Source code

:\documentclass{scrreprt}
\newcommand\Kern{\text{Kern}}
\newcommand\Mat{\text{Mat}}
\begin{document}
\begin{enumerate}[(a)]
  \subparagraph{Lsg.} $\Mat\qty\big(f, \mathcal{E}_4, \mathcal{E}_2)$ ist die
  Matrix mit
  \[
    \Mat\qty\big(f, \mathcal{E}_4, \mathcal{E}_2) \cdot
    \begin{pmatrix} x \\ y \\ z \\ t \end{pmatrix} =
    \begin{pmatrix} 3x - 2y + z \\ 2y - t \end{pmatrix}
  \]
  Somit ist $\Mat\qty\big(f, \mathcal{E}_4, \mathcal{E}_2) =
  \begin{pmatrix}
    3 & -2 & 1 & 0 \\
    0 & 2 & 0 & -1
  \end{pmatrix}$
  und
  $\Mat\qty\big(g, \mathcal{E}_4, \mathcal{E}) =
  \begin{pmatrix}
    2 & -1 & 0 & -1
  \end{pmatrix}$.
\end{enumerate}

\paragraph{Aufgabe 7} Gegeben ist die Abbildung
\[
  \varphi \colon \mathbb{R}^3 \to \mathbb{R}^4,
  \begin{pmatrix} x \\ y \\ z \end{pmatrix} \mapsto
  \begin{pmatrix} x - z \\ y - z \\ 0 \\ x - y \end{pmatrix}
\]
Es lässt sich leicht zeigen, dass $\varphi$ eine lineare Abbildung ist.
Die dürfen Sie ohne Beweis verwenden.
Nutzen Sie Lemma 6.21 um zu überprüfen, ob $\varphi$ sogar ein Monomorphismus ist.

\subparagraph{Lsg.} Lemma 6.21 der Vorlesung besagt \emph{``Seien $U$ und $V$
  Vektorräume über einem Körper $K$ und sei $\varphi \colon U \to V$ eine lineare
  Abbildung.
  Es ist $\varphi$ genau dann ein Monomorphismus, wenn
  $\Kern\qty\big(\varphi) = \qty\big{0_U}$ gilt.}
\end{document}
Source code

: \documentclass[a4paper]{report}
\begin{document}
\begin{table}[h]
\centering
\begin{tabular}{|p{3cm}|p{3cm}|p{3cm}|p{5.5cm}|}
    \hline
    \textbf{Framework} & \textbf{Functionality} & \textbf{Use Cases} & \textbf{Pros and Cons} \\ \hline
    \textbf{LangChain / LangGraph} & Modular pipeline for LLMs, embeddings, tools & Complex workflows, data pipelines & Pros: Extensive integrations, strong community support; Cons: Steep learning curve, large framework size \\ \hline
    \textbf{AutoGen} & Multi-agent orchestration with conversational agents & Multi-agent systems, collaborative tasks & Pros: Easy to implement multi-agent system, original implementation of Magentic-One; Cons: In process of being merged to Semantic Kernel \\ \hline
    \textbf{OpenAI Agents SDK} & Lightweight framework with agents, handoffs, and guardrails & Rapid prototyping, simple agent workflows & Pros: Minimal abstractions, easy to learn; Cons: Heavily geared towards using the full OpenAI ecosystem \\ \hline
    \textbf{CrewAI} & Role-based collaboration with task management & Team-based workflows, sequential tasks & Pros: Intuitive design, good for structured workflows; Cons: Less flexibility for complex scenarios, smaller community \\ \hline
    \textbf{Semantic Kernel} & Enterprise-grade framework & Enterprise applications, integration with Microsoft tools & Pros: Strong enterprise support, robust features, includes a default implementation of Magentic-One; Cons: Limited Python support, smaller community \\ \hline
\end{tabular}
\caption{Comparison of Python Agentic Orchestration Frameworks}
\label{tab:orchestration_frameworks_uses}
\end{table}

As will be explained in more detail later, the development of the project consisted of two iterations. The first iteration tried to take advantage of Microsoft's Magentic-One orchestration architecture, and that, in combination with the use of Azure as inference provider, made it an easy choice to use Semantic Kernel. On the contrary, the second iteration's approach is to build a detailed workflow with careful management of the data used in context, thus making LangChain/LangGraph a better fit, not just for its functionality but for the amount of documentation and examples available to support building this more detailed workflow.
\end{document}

- _Work order_
An exact copy of every entry is the expected result.

- _Completed exercise_
Source code

:\documentclass{scrreprt}
\newcommand\Kern{\text{Kern}}
\newcommand\Mat{\text{Mat}}
\begin{document}
\begin{enumerate}[(a)]
  \subparagraph{Lsg.} $\Mat\qty\big(f, \mathcal{E}_4, \mathcal{E}_2)$ ist die
  Matrix mit
  \[
    \Mat\qty\big(f, \mathcal{E}_4, \mathcal{E}_2) \cdot
    \begin{pmatrix} x \\ y \\ z \\ t \end{pmatrix} =
    \begin{pmatrix} 3x - 2y + z \\ 2y - t \end{pmatrix}
  \]
  Somit ist $\Mat\qty\big(f, \mathcal{E}_4, \mathcal{E}_2) =
  \begin{pmatrix}
    3 & -2 & 1 & 0 \\
    0 & 2 & 0 & -1
  \end{pmatrix}$
  und
  $\Mat\qty\big(g, \mathcal{E}_4, \mathcal{E}) =
  \begin{pmatrix}
    2 & -1 & 0 & -1
  \end{pmatrix}$.
\end{enumerate}

\paragraph{Aufgabe 7} Gegeben ist die Abbildung
\[
  \varphi \colon \mathbb{R}^3 \to \mathbb{R}^4,
  \begin{pmatrix} x \\ y \\ z \end{pmatrix} \mapsto
  \begin{pmatrix} x - z \\ y - z \\ 0 \\ x - y \end{pmatrix}
\]
Es lässt sich leicht zeigen, dass $\varphi$ eine lineare Abbildung ist.
Die dürfen Sie ohne Beweis verwenden.
Nutzen Sie Lemma 6.21 um zu überprüfen, ob $\varphi$ sogar ein Monomorphismus ist.

\subparagraph{Lsg.} Lemma 6.21 der Vorlesung besagt \emph{``Seien $U$ und $V$
  Vektorräume über einem Körper $K$ und sei $\varphi \colon U \to V$ eine lineare
  Abbildung.
  Es ist $\varphi$ genau dann ein Monomorphismus, wenn
  $\Kern\qty\big(\varphi) = \qty\big{0_U}$ gilt.}
\end{document}
Source code

: \documentclass[a4paper]{report}
\begin{document}
\begin{table}[h]
\centering
\begin{tabular}{|p{3cm}|p{3cm}|p{3cm}|p{5.5cm}|}
    \hline
    \textbf{Framework} & \textbf{Functionality} & \textbf{Use Cases} & \textbf{Pros and Cons} \\ \hline
    \textbf{LangChain / LangGraph} & Modular pipeline for LLMs, embeddings, tools & Complex workflows, data pipelines & Pros: Extensive integrations, strong community support; Cons: Steep learning curve, large framework size \\ \hline
    \textbf{AutoGen} & Multi-agent orchestration with conversational agents & Multi-agent systems, collaborative tasks & Pros: Easy to implement multi-agent system, original implementation of Magentic-One; Cons: In process of being merged to Semantic Kernel \\ \hline
    \textbf{OpenAI Agents SDK} & Lightweight framework with agents, handoffs, and guardrails & Rapid prototyping, simple agent workflows & Pros: Minimal abstractions, easy to learn; Cons: Heavily geared towards using the full OpenAI ecosystem \\ \hline
    \textbf{CrewAI} & Role-based collaboration with task management & Team-based workflows, sequential tasks & Pros: Intuitive design, good for structured workflows; Cons: Less flexibility for complex scenarios, smaller community \\ \hline
    \textbf{Semantic Kernel} & Enterprise-grade framework & Enterprise applications, integration with Microsoft tools & Pros: Strong enterprise support, robust features, includes a default implementation of Magentic-One; Cons: Limited Python support, smaller community \\ \hline
\end{tabular}
\caption{Comparison of Python Agentic Orchestration Frameworks}
\label{tab:orchestration_frameworks_uses}
\end{table}

As will be explained in more detail later, the development of the project consisted of two iterations. The first iteration tried to take advantage of Microsoft's Magentic-One orchestration architecture, and that, in combination with the use of Azure as inference provider, made it an easy choice to use Semantic Kernel. On the contrary, the second iteration's approach is to build a detailed workflow with careful management of the data used in context, thus making LangChain/LangGraph a better fit, not just for its functionality but for the amount of documentation and examples available to support building this more detailed workflow.
\end{document}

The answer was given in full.